Prestiti: puntualizzazione UE sul recesso
22 mag 2020 | 3 min di lettura | Pubblicato da Maria P.
La Corte di Giustizia dell’Unione Europea ha segnato un punto a favore del diritto di recesso, ribadendo i principi contenuti nella direttiva comunitaria che si occupa di credito al consumo. Lo ha fatto con sentenza del 26 marzo 2020, emessa nell’ambito della causa C-66/19. Ma andiamo dritti al punto: in sostanza, la Corte ha ribadito come tale direttiva vada interpretata. Partendo dal presupposto che “è opportuno che il mercato offra un livello di tutela dei consumatori sufficiente, in modo da assicurare la fiducia dei consumatori”, i contratti devono riportare in maniera chiara e concisa le modalità di calcolo del termine di recesso: non solo come funziona, ma anche da quando scatta il conto alla rovescia. E attenzione: questo obbligo d’informazione e trasparenza nei riguardi del consumatore non deve ritenersi soddisfatto se il contratto rimanda a una norma nazionale, la quale da parte sua rimanda a un’altra norma. In questo caso, infatti, al consumatore non è garantita la possibilità di verificare se il recesso al quale ha diritto ha cominciato o no a decorrere.

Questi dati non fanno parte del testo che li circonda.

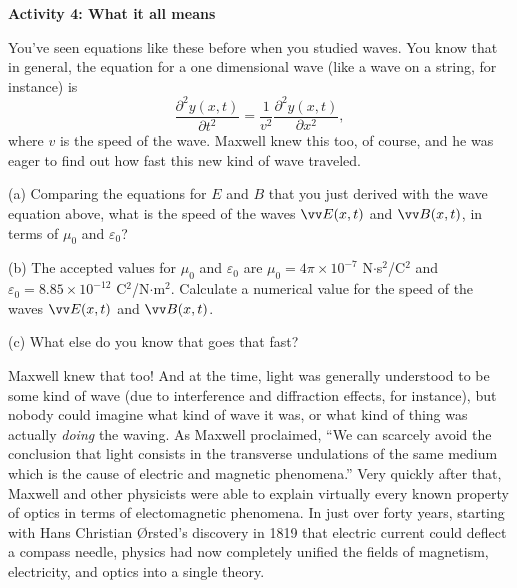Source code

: \textbf{Activity 4: What it all means}

You've seen equations like these before when you studied waves.  You know that in general, the equation for a one dimensional wave (like a wave on a string, for instance) is
\begin{displaymath}
\frac{\partial^2y(x,t)}{\partial t^2}= \frac{1}{v^2} \frac{\partial^2y(x,t)}{\partial x^2},
\end{displaymath}
where $v$ is the speed of the wave.  Maxwell knew this too, of course, and he was eager to find out how fast this new kind of wave traveled.

(a) Comparing the equations for $E$ and $B$ that you just derived with the wave equation above, what is the speed of the waves $\vv E(x,t)$ and $\vv B(x,t)$, in terms of $\mu_0$ and $\varepsilon_0$?
\vspace{0.5in}

(b)  The accepted values for $\mu_0$ and $\varepsilon_0$ are $\mu_0=4\pi \times 10^{-7}$ N$\cdot$s$^2$/C$^2$ and 
$\varepsilon_0=8.85 \times 10^{-12}$ C$^2$/N$\cdot $m$^2$.  Calculate a numerical value for the speed of the waves 
$\vv E(x,t)$ and $\vv B(x,t)$.
\vspace{0.5in}

(c) What else do you know that goes that fast?
\vspace{0.5in}

Maxwell knew that too!  And at the time, light was generally understood to be some kind of wave (due to interference and diffraction effects, for instance), but nobody could imagine what kind of wave it was, or what kind of thing was actually \textit{doing} the waving.  As Maxwell proclaimed, ``We can scarcely avoid the conclusion that light consists in the transverse undulations of the same medium which is the cause of electric and magnetic phenomena.''  Very quickly after that, Maxwell and other physicists were able to explain virtually every known property of optics in terms of electomagnetic phenomena.  In just over forty years, starting with  Hans Christian \O rsted's discovery in 1819 that electric current could deflect a compass needle, physics had now completely unified the fields of magnetism, electricity, and optics into a single theory.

La direttiva comunitaria di riferimento è la 2008/48: uno dei passaggi chiave è quello che riguarda le informazioni da inserire necessariamente all’interno dei contratti di credito. Fra queste, l’esistenza o assenza del diritto di recesso e il periodo durante il quale questo diritto può essere esercitato, oltre alle condizioni per poterlo esercitare, incluse le informazioni sull’obbligo del consumatore di rimborsare il capitale e corrispondere gli interessi. È questa direttiva a stabilire che il consumatore ha 14 giorni di calendario per recedere dal contratto di credito senza dover dare motivazioni: una finestra temporale che prende il via il giorno in cui viene concluso il contratto di credito oppure il giorno in cui il consumatore riceve le condizioni contrattuali e le varie altre informazioni (se successivo a quello in cui è avvenuta la conclusione del contratto creditizio).
Nel nostro Paese la normativa si conforma a queste indicazioni, sancendo che cosa? Che entro 14 giorni dalla data della firma il debitore può recedere dal contratto di credito inoltrando una comunicazione al finanziatore, secondo le modalità che lo stesso finanziatore ha specificatamente indicato. Per recedere non deve fornire alcuna motivazione. E se nel frattempo ha ricevuto il finanziamento, anche solamente in parte? Allora succede che entro 30 giorni dalla comunicazione del recesso il debitore deve rimborsare l’importo che ha ricevuto e pagare gli interessi maturati fino al momento del rimborso stesso. Come ricorda Bankitalia nella sua guida al credito ai consumatori, “recedere dal contratto di credito significa recedere anche dai servizi accessori connessi, forniti dal finanziatore o da terzi, a meno che questi ultimi non provino che forniscono i servizi in via autonoma”, vale a dire al di fuori di un accordo con il finanziatore. Ma attenzione: anche il finanziatore può recedere, salvo che deve comunicarlo al consumatore con un preavviso minimo di due mesi. Può anche sospendere il credito, però deve esserci una giusta causa: per esempio, il sospetto furto della carta di credito. E deve darne prima comunicazione al consumatore.